Exercise: Go through the material and copy every line in which "erreurs" appears.

Dataset entries:

•••••

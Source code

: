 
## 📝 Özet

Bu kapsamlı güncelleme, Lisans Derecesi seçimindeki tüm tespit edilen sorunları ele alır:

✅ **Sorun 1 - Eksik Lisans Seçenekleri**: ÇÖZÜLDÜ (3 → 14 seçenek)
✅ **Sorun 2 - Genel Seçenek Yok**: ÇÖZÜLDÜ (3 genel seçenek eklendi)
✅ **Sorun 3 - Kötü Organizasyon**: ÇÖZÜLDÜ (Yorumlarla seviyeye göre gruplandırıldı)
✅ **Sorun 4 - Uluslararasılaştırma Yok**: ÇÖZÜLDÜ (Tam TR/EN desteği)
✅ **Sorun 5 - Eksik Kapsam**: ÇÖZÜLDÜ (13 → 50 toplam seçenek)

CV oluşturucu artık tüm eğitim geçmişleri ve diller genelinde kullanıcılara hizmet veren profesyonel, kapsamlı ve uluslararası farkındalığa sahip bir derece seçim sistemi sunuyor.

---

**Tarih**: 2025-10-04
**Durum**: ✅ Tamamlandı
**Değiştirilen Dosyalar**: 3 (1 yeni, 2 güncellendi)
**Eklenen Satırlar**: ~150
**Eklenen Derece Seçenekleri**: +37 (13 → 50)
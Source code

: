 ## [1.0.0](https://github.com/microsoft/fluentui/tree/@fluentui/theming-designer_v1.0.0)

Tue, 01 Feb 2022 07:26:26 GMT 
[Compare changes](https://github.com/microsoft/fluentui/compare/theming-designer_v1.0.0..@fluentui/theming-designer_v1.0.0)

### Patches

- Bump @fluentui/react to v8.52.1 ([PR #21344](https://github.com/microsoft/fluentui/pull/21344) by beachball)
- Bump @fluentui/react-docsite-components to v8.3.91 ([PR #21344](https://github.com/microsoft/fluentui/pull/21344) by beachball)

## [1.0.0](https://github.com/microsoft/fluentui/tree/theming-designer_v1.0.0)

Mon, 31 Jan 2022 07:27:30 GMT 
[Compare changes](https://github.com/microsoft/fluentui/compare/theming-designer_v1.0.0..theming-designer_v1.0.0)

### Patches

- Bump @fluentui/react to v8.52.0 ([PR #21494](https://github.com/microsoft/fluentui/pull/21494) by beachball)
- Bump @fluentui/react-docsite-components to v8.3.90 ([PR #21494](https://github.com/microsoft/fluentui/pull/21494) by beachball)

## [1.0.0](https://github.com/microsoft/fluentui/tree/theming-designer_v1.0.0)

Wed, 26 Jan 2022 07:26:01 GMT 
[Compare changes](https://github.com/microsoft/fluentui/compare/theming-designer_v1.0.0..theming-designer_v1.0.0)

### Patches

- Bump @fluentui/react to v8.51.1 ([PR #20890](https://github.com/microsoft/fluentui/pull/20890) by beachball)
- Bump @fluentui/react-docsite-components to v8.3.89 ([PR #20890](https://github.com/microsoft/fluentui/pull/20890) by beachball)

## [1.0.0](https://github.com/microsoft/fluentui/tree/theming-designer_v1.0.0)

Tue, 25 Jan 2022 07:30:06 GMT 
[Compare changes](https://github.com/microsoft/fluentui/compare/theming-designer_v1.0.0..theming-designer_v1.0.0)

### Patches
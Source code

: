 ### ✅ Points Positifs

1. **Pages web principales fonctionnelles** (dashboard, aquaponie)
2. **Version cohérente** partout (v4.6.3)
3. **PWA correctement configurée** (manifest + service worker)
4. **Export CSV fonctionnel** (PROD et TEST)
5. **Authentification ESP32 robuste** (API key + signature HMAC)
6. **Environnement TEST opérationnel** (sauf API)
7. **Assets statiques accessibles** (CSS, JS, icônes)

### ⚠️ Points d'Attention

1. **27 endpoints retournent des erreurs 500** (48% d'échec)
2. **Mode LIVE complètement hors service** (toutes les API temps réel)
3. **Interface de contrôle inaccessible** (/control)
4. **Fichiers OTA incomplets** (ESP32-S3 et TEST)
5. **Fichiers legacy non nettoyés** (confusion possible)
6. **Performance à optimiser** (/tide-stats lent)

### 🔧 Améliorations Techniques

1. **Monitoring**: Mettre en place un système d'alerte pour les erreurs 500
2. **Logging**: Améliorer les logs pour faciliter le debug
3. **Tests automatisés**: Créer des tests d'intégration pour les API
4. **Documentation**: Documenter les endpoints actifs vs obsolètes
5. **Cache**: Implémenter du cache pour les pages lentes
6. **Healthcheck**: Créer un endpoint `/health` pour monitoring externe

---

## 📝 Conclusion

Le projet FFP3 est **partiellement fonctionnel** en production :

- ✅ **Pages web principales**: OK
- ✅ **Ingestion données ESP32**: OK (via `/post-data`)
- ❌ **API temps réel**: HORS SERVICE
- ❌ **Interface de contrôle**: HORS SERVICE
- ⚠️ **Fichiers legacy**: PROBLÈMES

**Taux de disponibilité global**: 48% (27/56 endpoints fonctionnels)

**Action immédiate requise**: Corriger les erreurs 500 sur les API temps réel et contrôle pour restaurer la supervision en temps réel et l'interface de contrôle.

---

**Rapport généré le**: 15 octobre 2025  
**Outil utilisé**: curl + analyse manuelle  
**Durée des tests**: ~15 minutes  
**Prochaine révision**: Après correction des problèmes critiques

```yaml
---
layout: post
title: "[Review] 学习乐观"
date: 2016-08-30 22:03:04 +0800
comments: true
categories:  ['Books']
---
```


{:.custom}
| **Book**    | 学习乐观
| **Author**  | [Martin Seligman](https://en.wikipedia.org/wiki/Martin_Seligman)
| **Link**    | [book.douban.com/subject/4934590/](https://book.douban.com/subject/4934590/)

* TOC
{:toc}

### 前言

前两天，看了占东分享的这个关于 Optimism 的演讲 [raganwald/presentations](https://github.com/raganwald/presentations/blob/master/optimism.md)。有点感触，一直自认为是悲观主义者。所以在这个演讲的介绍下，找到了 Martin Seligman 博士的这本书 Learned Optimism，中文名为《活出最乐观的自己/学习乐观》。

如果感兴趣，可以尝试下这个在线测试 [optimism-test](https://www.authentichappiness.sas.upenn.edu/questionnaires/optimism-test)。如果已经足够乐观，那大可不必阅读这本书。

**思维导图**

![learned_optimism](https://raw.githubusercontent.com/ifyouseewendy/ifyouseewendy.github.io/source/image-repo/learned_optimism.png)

•••••

Exercise answer:
1. **27 endpoints retournent des erreurs 500** (48% d'échec)
1. **Monitoring**: Mettre en place un système d'alerte pour les erreurs 500
**Action immédiate requise**: Corriger les erreurs 500 sur les API temps réel et contrôle pour restaurer la supervision en temps réel et l'interface de contrôle.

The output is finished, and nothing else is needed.